Through Sheela Tobben to 9/4/2021
(Bloomberg) – The United States is granting a second Louisiana refiner access to the country’s emergency crude stocks, as most oil rigs in the Gulf of Mexico remain offline after Hurricane Ida.
Placid Refining Co. will receive 300,000 barrels of crude from the Strategic Petroleum Reserve, the Energy Department said on Friday, after $ 1.5 million granted Thursday to Exxon Mobil Corp. The so-called swaps require companies to repay in-kind within two to three months, plus a few more barrels.
President Joe Biden said on Thursday that the United States would use whatever tools it has at its disposal to increase the availability of gasoline and ease the pressure on prices at the pump. With refineries accounting for nearly a fifth of the United States’ crude processing capacity, Louisiana struggles with fuel shortages hampering relief efforts, while pushing up gasoline prices in all the countries.

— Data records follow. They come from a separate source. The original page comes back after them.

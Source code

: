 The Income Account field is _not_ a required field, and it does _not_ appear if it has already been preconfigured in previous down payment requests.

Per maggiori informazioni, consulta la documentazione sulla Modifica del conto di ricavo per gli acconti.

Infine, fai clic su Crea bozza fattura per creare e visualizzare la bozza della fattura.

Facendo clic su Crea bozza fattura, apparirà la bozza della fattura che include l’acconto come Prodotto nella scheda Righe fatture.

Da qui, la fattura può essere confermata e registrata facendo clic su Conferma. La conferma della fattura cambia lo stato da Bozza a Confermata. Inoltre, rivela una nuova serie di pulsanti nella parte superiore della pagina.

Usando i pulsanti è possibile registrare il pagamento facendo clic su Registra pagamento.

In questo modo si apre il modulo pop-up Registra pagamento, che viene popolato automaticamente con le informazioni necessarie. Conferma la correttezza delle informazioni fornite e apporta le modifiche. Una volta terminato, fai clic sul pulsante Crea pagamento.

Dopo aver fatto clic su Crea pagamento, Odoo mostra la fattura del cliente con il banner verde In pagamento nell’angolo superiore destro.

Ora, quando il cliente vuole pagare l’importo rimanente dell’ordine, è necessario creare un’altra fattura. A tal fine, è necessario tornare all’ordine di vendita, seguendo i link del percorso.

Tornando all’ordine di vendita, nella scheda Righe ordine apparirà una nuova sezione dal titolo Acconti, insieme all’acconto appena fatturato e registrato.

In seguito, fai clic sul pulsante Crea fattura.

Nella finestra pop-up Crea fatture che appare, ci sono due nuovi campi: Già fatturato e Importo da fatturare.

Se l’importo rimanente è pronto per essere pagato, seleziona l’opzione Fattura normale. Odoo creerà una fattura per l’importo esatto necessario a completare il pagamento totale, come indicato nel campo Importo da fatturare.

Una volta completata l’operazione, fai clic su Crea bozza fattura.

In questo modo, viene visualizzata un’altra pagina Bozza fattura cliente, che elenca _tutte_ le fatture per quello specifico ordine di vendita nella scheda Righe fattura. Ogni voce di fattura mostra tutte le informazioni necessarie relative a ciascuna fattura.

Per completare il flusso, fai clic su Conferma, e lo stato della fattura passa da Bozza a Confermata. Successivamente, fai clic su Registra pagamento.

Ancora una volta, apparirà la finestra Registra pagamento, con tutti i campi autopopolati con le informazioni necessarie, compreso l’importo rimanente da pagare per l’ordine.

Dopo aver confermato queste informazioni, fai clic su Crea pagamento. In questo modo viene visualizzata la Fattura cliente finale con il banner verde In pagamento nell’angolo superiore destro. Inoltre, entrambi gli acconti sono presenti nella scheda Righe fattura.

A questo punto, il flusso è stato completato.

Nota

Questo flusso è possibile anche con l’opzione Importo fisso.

The government-run emergency crude supply – established in the aftermath of the Arab oil embargo in the 1970s and stored deep underground in salt caves along the Gulf coast – has been used a few times. times after hurricanes.
Placid will use the crude for its 75,000 bpd refinery near Baton Rouge, one of the fuel plants that have resumed operations. Exxon will use it in its neighboring facilities.

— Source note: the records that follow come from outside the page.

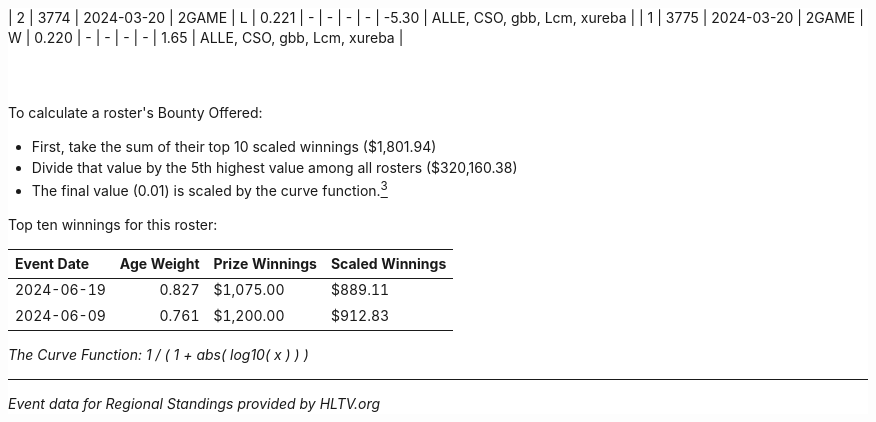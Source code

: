 |            2 |     3774 | 2024-03-20 | 2GAME             | L   | 0.221      | -            | -                | -                | -         |    -5.30 | ALLE, CSO, gbb, Lcm, xureba     |
|            1 |     3775 | 2024-03-20 | 2GAME             | W   | 0.220      | -            | -                | -                | -         |     1.65 | ALLE, CSO, gbb, Lcm, xureba     |

<br />
<span id="table2"></span><br />
To calculate a roster's Bounty Offered:<br />

- First, take the sum of their top 10 scaled winnings ($1,801.94)
- Divide that value by the 5th highest value among all rosters ($320,160.38)
- The final value (0.01) is scaled by the curve function.[<sup>3</sup>](#curveFunction)

Top ten winnings for this roster:<br />

| Event Date | Age Weight | Prize Winnings | Scaled Winnings |
| :- | -: | :- | :- |
| 2024-06-19 |      0.827 | $1,075.00      | $889.11         |
| 2024-06-09 |      0.761 | $1,200.00      | $912.83         |


<span id="curveFunction"></span>_The Curve Function: 1 / ( 1 + abs( log10( x ) ) )_<br />

---
_Event data for Regional Standings provided by HLTV.org_<br />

According to traders, at least three companies have purchased grades of crude that they would normally get from rigs in the Gulf of Mexico. The hunt for these scarce supplies has pushed the prices of Gulf oil grades such as Mars Blend to the highest levels in months.
Royal Dutch Shell Plc said Thursday that its West Delta-143 offshore facility which serves as a transfer station for all production assets in the Mars Corridor was damaged, based on early overflight assessments.
In addition to offshore logistics, a key piece of infrastructure that should be quickly restored to help resume production is the Louisiana Offshore Oil Port. More commonly called LOOP, it receives crude circulating on pipelines connected to offshore oil platforms. He had suspended deliveries before the storm.
LOOP manages up to 15% of the United States’ crude oil supply and also operates a marine terminal, some 72 kilometers offshore, which handles imports and exports of crude transported by tanker.
Meanwhile, prices at the pump are expected to hit their highest level in seven years ahead of Labor Day weekend. About 12% of the country’s crude processing capacity was shut down or reduced before Hurricane Ida.